The book’s conclusion offers an alternative conceptualization of minority citizenship that remained after partition. It proposes that citizenship in these independent states cannot be conceived in terms of rights linking the nation-state to the individual. From the perspective of the minority, citizenship is a negative relationship of non-deportability: rather than political status, citizenship is a bureaucratic construction that prevents the state from deporting citizens, thereby turning citizenship for minority populations into a regime of mobility. Although this book confines the implications of such an analysis to the former British Empire, I further outline a path towards a door we are yet to open: research querying how bureaucratic population management shapes citizenships for minorities in the contemporary modern state.
“How Hybrid Bureaucracy and Permit Regimes Made Citizenship” tracks the bureaucratic response to the violence of partition, war, and independence in each of the states, focusing on the mobility regimes established to prevent return in Israel and India, where the documents and evidentiary demands of the mobility regimes enabled claims to citizenship. Focusing on the adoption of the colonial bureaucratic toolkit of emergency by the governments of independent India and Israel to restrict the mobility of returning Muslim and Palestinian refugees, the chapter show how mobility restrictions became obstacles to claims to citizenship. Demonstrating how the transfer of bureaucratic practices governing mobility depended on the continuity of emergency laws, this chapter shows the divergent outcome in Cyprus, which relinquished emergency laws at independence.

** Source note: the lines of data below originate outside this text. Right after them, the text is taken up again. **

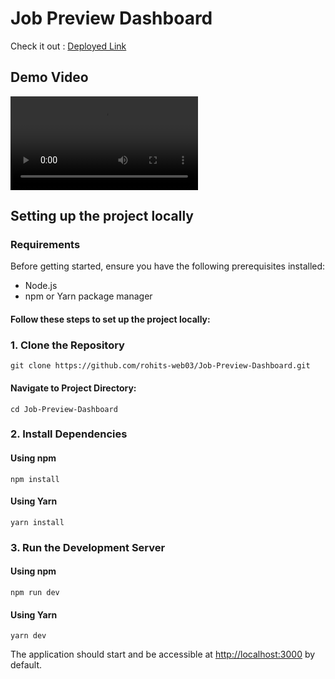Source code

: # Job Preview Dashboard

Check it out : [Deployed Link](https://job-preview-dashboard-dusky.vercel.app/)

## Demo Video

<video controls src="Clade Assignment Demo.mp4" title="Title"></video>

## Setting up the project locally

### Requirements

Before getting started, ensure you have the following prerequisites installed:

- Node.js
- npm or Yarn package manager

#### Follow these steps to set up the project locally:

### 1. Clone the Repository

    git clone https://github.com/rohits-web03/Job-Preview-Dashboard.git

#### Navigate to Project Directory:

    cd Job-Preview-Dashboard

### 2. Install Dependencies

#### Using npm

    npm install

#### Using Yarn

    yarn install


### 3. Run the Development Server

#### Using npm
    npm run dev

#### Using Yarn
    yarn dev

The application should start and be accessible at [http://localhost:3000](http://localhost:3000) by default.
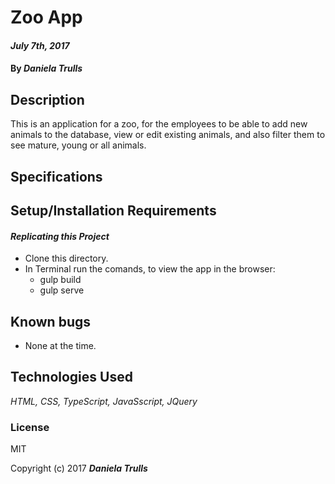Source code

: # Zoo App

####  _July 7th, 2017_

#### By **_Daniela Trulls_**

## Description
This is an application for a zoo, for the employees to be able to add new animals to the database, view or edit existing animals, and also filter them to see mature, young or all animals.

## Specifications

## Setup/Installation Requirements

#### _**Replicating this Project**_
* Clone this directory.
* In Terminal run the comands, to view the app in the browser:
  * gulp build
  * gulp serve

## Known bugs

* None at the time.


## Technologies Used

_HTML, CSS, TypeScript, JavaSscript, JQuery_

### License

MIT

Copyright (c) 2017 **_Daniela Trulls_**
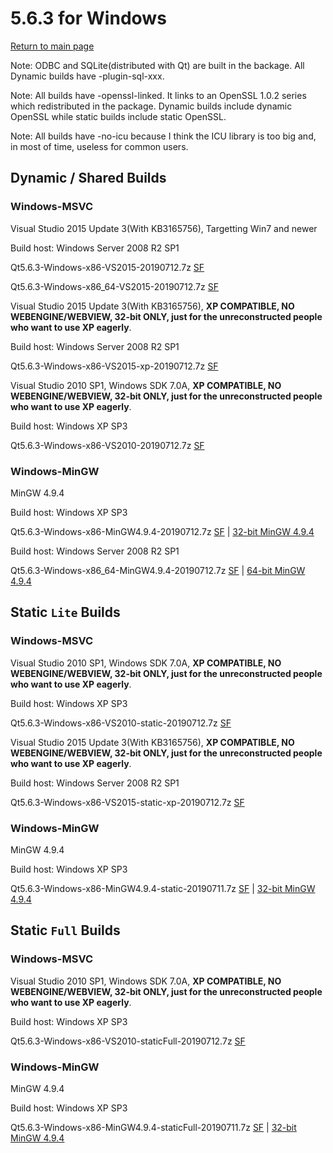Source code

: # 5.6.3 for Windows

[Return to main page](index.md)

Note: ODBC and SQLite(distributed with Qt) are built in the backage. All Dynamic builds have -plugin-sql-xxx.

Note: All builds have -openssl-linked. It links to an OpenSSL 1.0.2 series which redistributed in the package. Dynamic builds include dynamic OpenSSL while static builds include static OpenSSL.

Note: All builds have -no-icu because I think the ICU library is too big and, in most of time, useless for common users.

## Dynamic / Shared Builds

### Windows-MSVC

Visual Studio 2015 Update 3(With KB3165756), Targetting Win7 and newer

Build host: Windows Server 2008 R2 SP1

Qt5.6.3-Windows-x86-VS2015-20190712.7z [SF](https://sourceforge.net/projects/fsu0413-qtbuilds/files/Qt5.6/Windows-x86/Qt5.6.3-Windows-x86-VS2015-20190712.7z)

Qt5.6.3-Windows-x86_64-VS2015-20190712.7z [SF](https://sourceforge.net/projects/fsu0413-qtbuilds/files/Qt5.6/Windows-x86_64/Qt5.6.3-Windows-x86_64-VS2015-20190712.7z)

Visual Studio 2015 Update 3(With KB3165756), __XP COMPATIBLE, NO WEBENGINE/WEBVIEW, 32-bit ONLY, just for the unreconstructed people who want to use XP eagerly__.

Build host: Windows Server 2008 R2 SP1

Qt5.6.3-Windows-x86-VS2015-xp-20190712.7z [SF](https://sourceforge.net/projects/fsu0413-qtbuilds/files/Qt5.6/Windows-x86/Qt5.6.3-Windows-x86-VS2015-xp-20190712.7z)

Visual Studio 2010 SP1, Windows SDK 7.0A, __XP COMPATIBLE, NO WEBENGINE/WEBVIEW, 32-bit ONLY, just for the unreconstructed people who want to use XP eagerly__.

Build host: Windows XP SP3

Qt5.6.3-Windows-x86-VS2010-20190712.7z [SF](https://sourceforge.net/projects/fsu0413-qtbuilds/files/Qt5.6/Windows-x86/Qt5.6.3-Windows-x86-VS2010-20190712.7z)

### Windows-MinGW

MinGW 4.9.4

Build host: Windows XP SP3

Qt5.6.3-Windows-x86-MinGW4.9.4-20190712.7z [SF](https://sourceforge.net/projects/fsu0413-qtbuilds/files/Qt5.6/Windows-x86/Qt5.6.3-Windows-x86-MinGW4.9.4-20190712.7z) | [32-bit MinGW 4.9.4](https://sourceforge.net/projects/mingw-w64/files/Toolchains%20targetting%20Win32/Personal%20Builds/mingw-builds/4.9.4/threads-posix/dwarf/i686-4.9.4-release-posix-dwarf-rt_v5-rev0.7z)

Build host: Windows Server 2008 R2 SP1

Qt5.6.3-Windows-x86_64-MinGW4.9.4-20190712.7z [SF](https://sourceforge.net/projects/fsu0413-qtbuilds/files/Qt5.6/Windows-x86_64/Qt5.6.3-Windows-x86_64-MinGW4.9.4-20190712.7z) | [64-bit MinGW 4.9.4](https://sourceforge.net/projects/mingw-w64/files/Toolchains%20targetting%20Win64/Personal%20Builds/mingw-builds/4.9.4/threads-posix/seh/x86_64-4.9.4-release-posix-seh-rt_v5-rev0.7z)

## Static `Lite` Builds

### Windows-MSVC

Visual Studio 2010 SP1, Windows SDK 7.0A, __XP COMPATIBLE, NO WEBENGINE/WEBVIEW, 32-bit ONLY, just for the unreconstructed people who want to use XP eagerly__.

Build host: Windows XP SP3

Qt5.6.3-Windows-x86-VS2010-static-20190712.7z [SF](https://sourceforge.net/projects/fsu0413-qtbuilds/files/Qt5.6/Windows-x86/Qt5.6.3-Windows-x86-VS2010-static-20190712.7z)

Visual Studio 2015 Update 3(With KB3165756), __XP COMPATIBLE, NO WEBENGINE/WEBVIEW, 32-bit ONLY, just for the unreconstructed people who want to use XP eagerly__.

Build host: Windows Server 2008 R2 SP1

Qt5.6.3-Windows-x86-VS2015-static-xp-20190712.7z [SF](https://sourceforge.net/projects/fsu0413-qtbuilds/files/Qt5.6/Windows-x86/Qt5.6.3-Windows-x86-VS2015-static-xp-20190712.7z)

### Windows-MinGW

MinGW 4.9.4

Build host: Windows XP SP3

Qt5.6.3-Windows-x86-MinGW4.9.4-static-20190711.7z [SF](https://sourceforge.net/projects/fsu0413-qtbuilds/files/Qt5.6/Windows-x86/Qt5.6.3-Windows-x86-MinGW4.9.4-static-20190711.7z) | [32-bit MinGW 4.9.4](https://sourceforge.net/projects/mingw-w64/files/Toolchains%20targetting%20Win32/Personal%20Builds/mingw-builds/4.9.4/threads-posix/dwarf/i686-4.9.4-release-posix-dwarf-rt_v5-rev0.7z)

## Static `Full` Builds

### Windows-MSVC

Visual Studio 2010 SP1, Windows SDK 7.0A, __XP COMPATIBLE, NO WEBENGINE/WEBVIEW, 32-bit ONLY, just for the unreconstructed people who want to use XP eagerly__.

Build host: Windows XP SP3

Qt5.6.3-Windows-x86-VS2010-staticFull-20190712.7z [SF](https://sourceforge.net/projects/fsu0413-qtbuilds/files/Qt5.6/Windows-x86/Qt5.6.3-Windows-x86-VS2010-staticFull-20190712.7z)

### Windows-MinGW

MinGW 4.9.4

Build host: Windows XP SP3

Qt5.6.3-Windows-x86-MinGW4.9.4-staticFull-20190711.7z [SF](https://sourceforge.net/projects/fsu0413-qtbuilds/files/Qt5.6/Windows-x86/Qt5.6.3-Windows-x86-MinGW4.9.4-staticFull-20190711.7z) | [32-bit MinGW 4.9.4](https://sourceforge.net/projects/mingw-w64/files/Toolchains%20targetting%20Win32/Personal%20Builds/mingw-builds/4.9.4/threads-posix/dwarf/i686-4.9.4-release-posix-dwarf-rt_v5-rev0.7z)
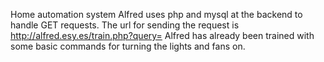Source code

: Home automation system 
Alfred uses php and mysql at the backend to handle GET requests. The url for sending the request is http://alfred.esy.es/train.php?query= Alfred has already been trained with some basic commands for turning the lights and fans on. 
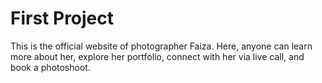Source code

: # First Project

This is the official website of photographer Faiza. Here, anyone can learn more about her, explore her portfolio, connect with her via live call, and book a photoshoot.

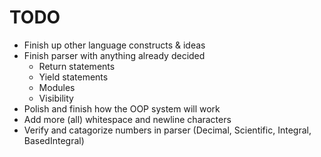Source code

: # TODO
- Finish up other language constructs & ideas
- Finish parser with anything already decided
    - Return statements
    - Yield statements
    - Modules
    - Visibility
- Polish and finish how the OOP system will work
- Add more (all) whitespace and newline characters
- Verify and catagorize numbers in parser (Decimal, Scientific, Integral, BasedIntegral)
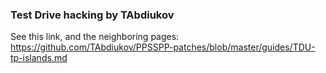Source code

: 
### Test Drive hacking by TAbdiukov

See this link, and the neighboring pages:
https://github.com/TAbdiukov/PPSSPP-patches/blob/master/guides/TDU-tp-islands.md 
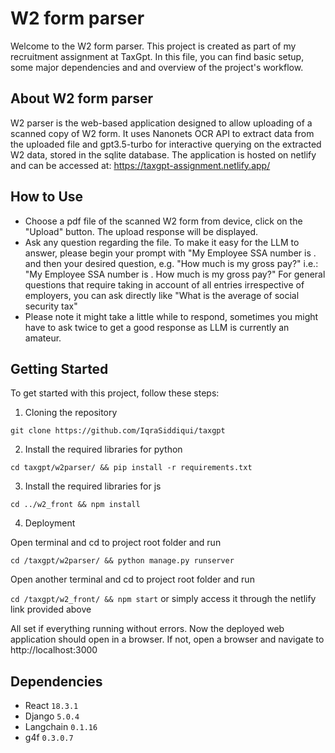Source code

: # W2 form parser

Welcome to the W2 form parser. This project is created as part of my recruitment assignment at TaxGpt. In this file, you can find basic setup, some major dependencies and and overview of the project's workflow.

## About W2 form parser

W2 parser is the web-based application designed to allow uploading of a scanned copy of W2 form. It uses Nanonets OCR API to extract data from the uploaded file and gpt3.5-turbo for interactive querying on the extracted W2 data, stored in the sqlite database. The application is hosted on netlify and can be accessed at:
https://taxgpt-assignment.netlify.app/

## How to Use

- Choose a pdf file of the scanned W2 form from device, click on the "Upload" button. The upload response will be displayed. 
- Ask any question regarding the file. To make it easy for the LLM to answer, please begin your prompt with "My Employee SSA number is <enter SSA number>. and then your desired question, e.g. "How much is my gross pay?" i.e.:
  "My Employee SSA number is <enter SSA number>. How much is my gross pay?"
  For general questions that require taking in account of all entries irrespective of employers, you can ask directly like "What is the average of social security tax"
- Please note it might take a little while to respond, sometimes you might have to ask twice to get a good response as LLM is currently an amateur.

## Getting Started

To get started with this project, follow these steps:

1. Cloning the repository

`git clone https://github.com/IqraSiddiqui/taxgpt`

2. Install the required libraries for python

`cd taxgpt/w2parser/ && pip install -r requirements.txt`

3. Install the required libraries for js

`cd ../w2_front && npm install`

4. Deployment

Open terminal and cd to project root folder and run

`cd /taxgpt/w2parser/ && python manage.py runserver`

Open another terminal and cd to project root folder and run

`cd /taxgpt/w2_front/ && npm start` or simply access it through the netlify link provided above

All set if everything running without errors. Now the deployed web application should open in a browser. If not, open a browser and navigate to http://localhost:3000

## Dependencies
- React `18.3.1`
- Django `5.0.4`
- Langchain `0.1.16`
- g4f `0.3.0.7`
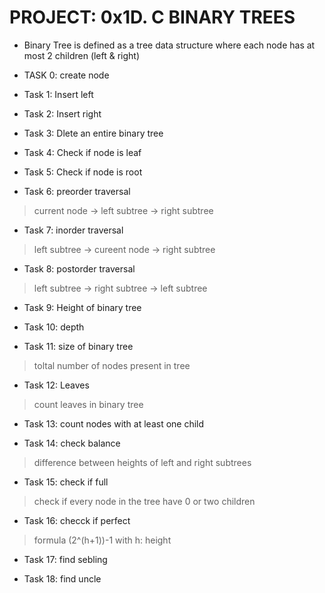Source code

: # PROJECT: 0x1D. C BINARY TREES
- Binary Tree is defined as a tree data structure where each node has at most 2 children (left & right)

- TASK 0: 
 create node

- Task 1:
 Insert left

- Task 2: 
 Insert right

- Task 3:
 Dlete an entire binary tree

- Task 4: 
 Check if node is leaf

- Task 5:
 Check if node is root

- Task 6: preorder traversal
> current node -> left subtree -> right subtree

- Task 7: inorder traversal
> left subtree -> cureent node -> right subtree

- Task 8: postorder traversal
> left subtree -> right subtree -> left subtree

- Task 9: Height of binary tree

- Task 10: depth

- Task 11: size of binary tree
> toltal number of nodes present in tree

- Task 12: Leaves
> count leaves in binary tree

- Task 13: count nodes with at least one child

- Task 14: check balance
> difference between heights of left and right subtrees

- Task 15: check if full
> check if every node in the tree have 0 or two children

- Task 16: checck if perfect
> formula (2^(h+1))-1 with h: height

- Task 17: find sebling

- Task 18: find uncle
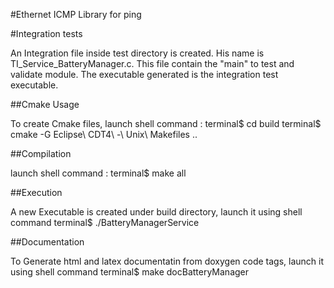 #Ethernet ICMP Library for ping

#Integration tests

An Integration file inside test directory is created.
His name is TI_Service_BatteryManager.c.
This file contain the "main" to test and validate module. 
The executable generated is the integration test executable.

##Cmake Usage

To create Cmake files, launch shell command :
	terminal$ cd build
	terminal$ cmake -G Eclipse\ CDT4\ -\ Unix\ Makefiles ..

##Compilation

launch shell command :
	terminal$ make all

##Execution	

A new Executable is created under build directory, launch it using shell command 
	terminal$ ./BatteryManagerService

##Documentation	

To Generate html and latex documentatin from doxygen code tags, launch it using shell command
	terminal$ make docBatteryManager

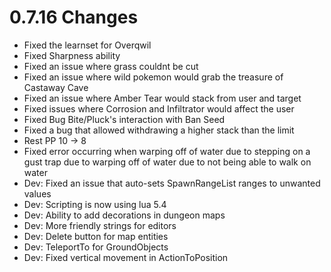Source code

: # 0.7.16 Changes #

* Fixed the learnset for Overqwil
* Fixed Sharpness ability
* Fixed an issue where grass couldnt be cut
* Fixed an issue where wild pokemon would grab the treasure of Castaway Cave
* Fixed an issue where Amber Tear would stack from user and target
* Fixed issues where Corrosion and Infiltrator would affect the user
* Fixed Bug Bite/Pluck's interaction with Ban Seed
* Fixed a bug that allowed withdrawing a higher stack than the limit
* Rest PP 10 -> 8
* Fixed error occurring when warping off of water due to stepping on a gust trap due to warping off of water due to not being able to walk on water
* Dev: Fixed an issue that auto-sets SpawnRangeList ranges to unwanted values
* Dev: Scripting is now using lua 5.4
* Dev: Ability to add decorations in dungeon maps
* Dev: More friendly strings for editors
* Dev: Delete button for map entities
* Dev: TeleportTo for GroundObjects
* Dev: Fixed vertical movement in ActionToPosition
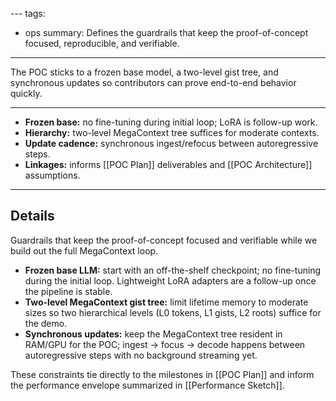 [](POC%20Architecture.md)---
tags:
  - ops
summary: Defines the guardrails that keep the proof-of-concept focused, reproducible, and verifiable.
---
 The POC sticks to a frozen base model, a two-level gist tree, and synchronous updates so contributors can prove end-to-end behavior quickly.

---

- **Frozen base:** no fine-tuning during initial loop; LoRA is follow-up work.
- **Hierarchy:** two-level MegaContext tree suffices for moderate contexts.
- **Update cadence:** synchronous ingest/refocus between autoregressive steps.
- **Linkages:** informs [[POC Plan]] deliverables and [[POC Architecture]] assumptions.

---
## Details

Guardrails that keep the proof-of-concept focused and verifiable while we build out the full MegaContext loop.

- **Frozen base LLM:** start with an off-the-shelf checkpoint; no fine-tuning during the initial loop. Lightweight LoRA adapters are a follow-up once the pipeline is stable.
- **Two-level MegaContext gist tree:** limit lifetime memory to moderate sizes so two hierarchical levels (L0 tokens, L1 gists, L2 roots) suffice for the demo.
- **Synchronous updates:** keep the MegaContext tree resident in RAM/GPU for the POC; ingest → focus → decode happens between autoregressive steps with no background streaming yet.

These constraints tie directly to the milestones in [[POC Plan]] and inform the performance envelope summarized in [[Performance Sketch]].
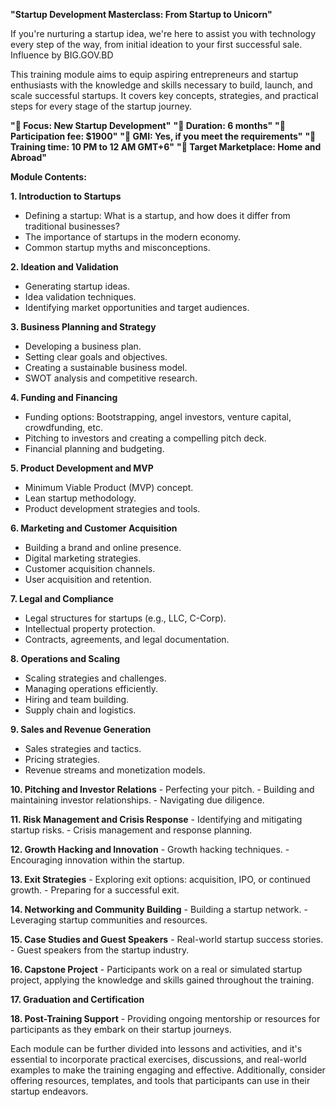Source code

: **"Startup Development Masterclass: From Startup to Unicorn"**

If you're nurturing a startup idea, we're here to assist you with technology every step of the way, from initial ideation to your first successful sale. Influence by BIG.GOV.BD

This training module aims to equip aspiring entrepreneurs and startup enthusiasts with the knowledge and skills necessary to build, launch, and scale successful startups. It covers key concepts, strategies, and practical steps for every stage of the startup journey.

**"📢 Focus: New Startup Development"**
**"📢 Duration: 6 months"**
**"📢 Participation fee: $1900"**
**"📢 GMI: Yes, if you meet the requirements"**
**"📢 Training time: 10 PM to 12 AM GMT+6"**
**"📢 Target Marketplace: Home and Abroad"**

**Module Contents:**

**1. Introduction to Startups**
   - Defining a startup: What is a startup, and how does it differ from traditional businesses?
   - The importance of startups in the modern economy.
   - Common startup myths and misconceptions.

**2. Ideation and Validation**
   - Generating startup ideas.
   - Idea validation techniques.
   - Identifying market opportunities and target audiences.

**3. Business Planning and Strategy**
   - Developing a business plan.
   - Setting clear goals and objectives.
   - Creating a sustainable business model.
   - SWOT analysis and competitive research.

**4. Funding and Financing**
   - Funding options: Bootstrapping, angel investors, venture capital, crowdfunding, etc.
   - Pitching to investors and creating a compelling pitch deck.
   - Financial planning and budgeting.

**5. Product Development and MVP**
   - Minimum Viable Product (MVP) concept.
   - Lean startup methodology.
   - Product development strategies and tools.

**6. Marketing and Customer Acquisition**
   - Building a brand and online presence.
   - Digital marketing strategies.
   - Customer acquisition channels.
   - User acquisition and retention.

**7. Legal and Compliance**
   - Legal structures for startups (e.g., LLC, C-Corp).
   - Intellectual property protection.
   - Contracts, agreements, and legal documentation.

**8. Operations and Scaling**
   - Scaling strategies and challenges.
   - Managing operations efficiently.
   - Hiring and team building.
   - Supply chain and logistics.

**9. Sales and Revenue Generation**
   - Sales strategies and tactics.
   - Pricing strategies.
   - Revenue streams and monetization models.

**10. Pitching and Investor Relations**
    - Perfecting your pitch.
    - Building and maintaining investor relationships.
    - Navigating due diligence.

**11. Risk Management and Crisis Response**
    - Identifying and mitigating startup risks.
    - Crisis management and response planning.

**12. Growth Hacking and Innovation**
    - Growth hacking techniques.
    - Encouraging innovation within the startup.

**13. Exit Strategies**
    - Exploring exit options: acquisition, IPO, or continued growth.
    - Preparing for a successful exit.

**14. Networking and Community Building**
    - Building a startup network.
    - Leveraging startup communities and resources.

**15. Case Studies and Guest Speakers**
    - Real-world startup success stories.
    - Guest speakers from the startup industry.

**16. Capstone Project**
    - Participants work on a real or simulated startup project, applying the knowledge and skills gained throughout the training.

**17. Graduation and Certification**

**18. Post-Training Support**
    - Providing ongoing mentorship or resources for participants as they embark on their startup journeys.

Each module can be further divided into lessons and activities, and it's essential to incorporate practical exercises, discussions, and real-world examples to make the training engaging and effective. Additionally, consider offering resources, templates, and tools that participants can use in their startup endeavors.
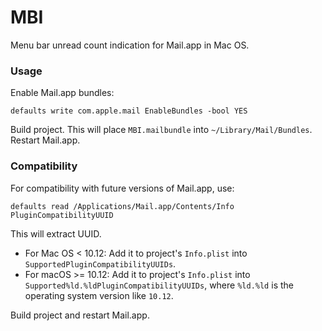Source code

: # MBI

Menu bar unread count indication for Mail.app in Mac OS.

### Usage

Enable Mail.app bundles:

	defaults write com.apple.mail EnableBundles -bool YES

Build project. This will place `MBI.mailbundle` into `~/Library/Mail/Bundles`. Restart Mail.app.

### Compatibility

For compatibility with future versions of Mail.app, use:

	defaults read /Applications/Mail.app/Contents/Info PluginCompatibilityUUID

This will extract UUID.

- For Mac OS < 10.12: Add it to project's `Info.plist` into `SupportedPluginCompatibilityUUIDs`.
- For macOS >= 10.12: Add it to project's `Info.plist` into `Supported%ld.%ldPluginCompatibilityUUIDs`, where `%ld.%ld` is the operating system version like `10.12`.

Build project and restart Mail.app.
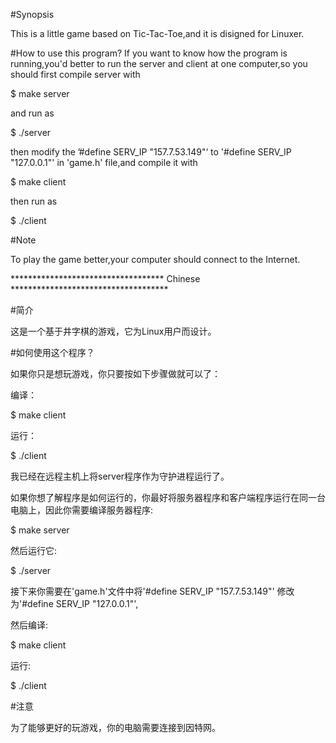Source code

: #Synopsis

This is a little game based on Tic-Tac-Toe,and it is disigned for Linuxer.

#How to use this program?
If you want to know how the program is running,you'd better to run the server and client at one computer,so you should first compile server with

$ make server

and run as

$ ./server

then modify the ’#define SERV_IP "157.7.53.149"‘  to  '#define SERV_IP "127.0.0.1"'  in 'game.h' file,and compile it with

$ make client

then run as

$ ./client

#Note

To play the game better,your computer should connect to the Internet.

*********************************** Chinese ************************************

#简介

这是一个基于井字棋的游戏，它为Linux用户而设计。

#如何使用这个程序？

如果你只是想玩游戏，你只要按如下步骤做就可以了：

编译：

$ make client

运行：

$ ./client

我已经在远程主机上将server程序作为守护进程运行了。

如果你想了解程序是如何运行的，你最好将服务器程序和客户端程序运行在同一台电脑上，因此你需要编译服务器程序:

$ make server

然后运行它:

$ ./server

接下来你需要在'game.h'文件中将'#define SERV_IP "157.7.53.149"' 修改为'#define SERV_IP "127.0.0.1"',

然后编译:

$ make client

运行:

$ ./client


#注意

为了能够更好的玩游戏，你的电脑需要连接到因特网。
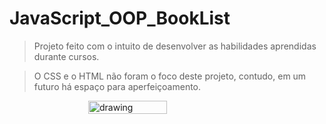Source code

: # JavaScript_OOP_BookList

> Projeto feito com o intuito de desenvolver as habilidades aprendidas durante cursos.

> O CSS e o HTML não foram o foco deste projeto, contudo, em um futuro há espaço para aperfeiçoamento.

<div style="display: flex!important;">
  <img src="https://user-images.githubusercontent.com/102185385/197554931-013d285a-bcb3-45de-ba0c-da359ccc01bb.png" style="margin: 0 auto!important;" alt="drawing" width="50%"/>
</div>
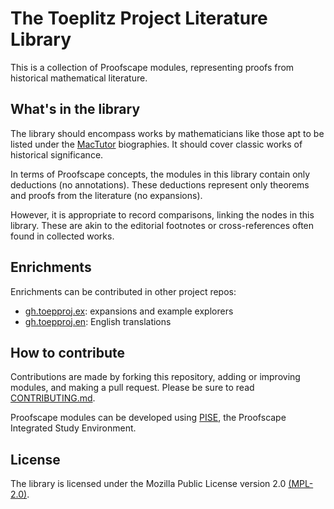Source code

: # The Toeplitz Project Literature Library

This is a collection of Proofscape modules, representing proofs from historical
mathematical literature.


## What's in the library

The library should encompass works by mathematicians
like those apt to be listed under the [MacTutor](https://www-history.mcs.st-and.ac.uk/)
biographies. It should cover classic works of historical significance.

In terms of Proofscape concepts, the modules in this library contain
only deductions (no annotations). These deductions
represent only theorems and proofs from the literature (no expansions).

However, it is appropriate to record comparisons, linking the nodes in this
library.  These are akin to the editorial footnotes or cross-references often
found in collected works.


## Enrichments

Enrichments can be contributed in other project repos:

* [gh.toepproj.ex](https://github.com/toepproj/ex): expansions and example
  explorers
* [gh.toepproj.en](https://github.com/toepproj/en): English translations


## How to contribute

Contributions are made by forking this repository, adding or improving
modules, and making a pull request. Please be sure to read
[CONTRIBUTING.md](CONTRIBUTING.md).

Proofscape modules can be developed using
[PISE](https://proofscape.org/download/pise.html),
the Proofscape Integrated Study Environment.


## License

The library is licensed under the Mozilla Public License version 2.0
[(MPL-2.0)](https://www.mozilla.org/en-US/MPL/2.0/).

Beginning with the transition from Mughal and Ottoman rule, this chapter focuses on the forms and schedules of the census as a site of negotiation and as a battleground infused by the axis of suspicion between administrators and communal leaderships, comparing bureaucratic negotiations and processes of separation in each of the colonies. It compares how hybrid bureaucracy deployed the census as a toolkit of government, in which categories of religion, language, and region gradually solidified into ethnonational identities. Through attempts to standardize, homogenize, and separate, communities were constituted as essentially different to justify the selective pairing of administrative practice to population. Division into majorities and minorities turned the census forms into a site for negotiation between subjects and officials, as well as an arena for rivalry between communities. Suspicion or embrace of enumeration techniques depended on one’s proximity to the negotiation over resources, amidst fears of control.